§ **WORK REQUIRED**
Which lines of the records below contain the word "https"? Copy each of them out.

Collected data
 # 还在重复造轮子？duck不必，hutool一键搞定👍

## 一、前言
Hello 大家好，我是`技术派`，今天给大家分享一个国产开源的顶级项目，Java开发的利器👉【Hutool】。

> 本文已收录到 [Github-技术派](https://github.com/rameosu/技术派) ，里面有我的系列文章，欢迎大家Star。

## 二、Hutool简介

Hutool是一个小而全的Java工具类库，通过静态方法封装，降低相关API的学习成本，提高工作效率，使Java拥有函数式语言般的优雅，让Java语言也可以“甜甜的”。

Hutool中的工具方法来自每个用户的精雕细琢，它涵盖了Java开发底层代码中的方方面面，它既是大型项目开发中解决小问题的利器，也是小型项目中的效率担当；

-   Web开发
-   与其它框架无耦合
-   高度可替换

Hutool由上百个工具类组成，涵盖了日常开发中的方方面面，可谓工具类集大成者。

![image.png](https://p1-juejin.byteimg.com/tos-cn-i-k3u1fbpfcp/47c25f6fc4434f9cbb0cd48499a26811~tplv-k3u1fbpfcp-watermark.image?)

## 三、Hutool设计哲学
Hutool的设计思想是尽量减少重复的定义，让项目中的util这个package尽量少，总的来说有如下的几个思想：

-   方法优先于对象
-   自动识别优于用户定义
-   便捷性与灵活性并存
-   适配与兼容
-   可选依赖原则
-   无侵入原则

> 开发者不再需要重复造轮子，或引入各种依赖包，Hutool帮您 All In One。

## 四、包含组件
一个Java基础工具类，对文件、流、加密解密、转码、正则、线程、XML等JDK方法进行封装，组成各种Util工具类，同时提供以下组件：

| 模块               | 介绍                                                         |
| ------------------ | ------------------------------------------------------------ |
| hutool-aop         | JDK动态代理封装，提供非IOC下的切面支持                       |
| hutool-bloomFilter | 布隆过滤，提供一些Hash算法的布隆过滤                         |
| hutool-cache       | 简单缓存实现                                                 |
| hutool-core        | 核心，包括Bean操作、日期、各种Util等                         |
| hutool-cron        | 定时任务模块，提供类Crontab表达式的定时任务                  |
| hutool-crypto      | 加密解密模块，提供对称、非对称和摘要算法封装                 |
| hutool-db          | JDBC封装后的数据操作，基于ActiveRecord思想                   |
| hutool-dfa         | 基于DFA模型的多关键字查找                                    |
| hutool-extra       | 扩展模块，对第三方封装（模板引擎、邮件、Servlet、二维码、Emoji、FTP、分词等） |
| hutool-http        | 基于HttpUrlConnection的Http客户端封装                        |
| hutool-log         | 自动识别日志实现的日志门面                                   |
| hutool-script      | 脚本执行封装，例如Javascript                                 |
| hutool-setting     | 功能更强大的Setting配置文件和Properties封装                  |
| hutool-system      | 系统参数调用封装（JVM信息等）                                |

§ **ANSWER SPACE**
> 本文已收录到 [Github-技术派](https://github.com/rameosu/技术派) ，里面有我的系列文章，欢迎大家Star。
![image.png](https://p1-juejin.byteimg.com/tos-cn-i-k3u1fbpfcp/47c25f6fc4434f9cbb0cd48499a26811~tplv-k3u1fbpfcp-watermark.image?)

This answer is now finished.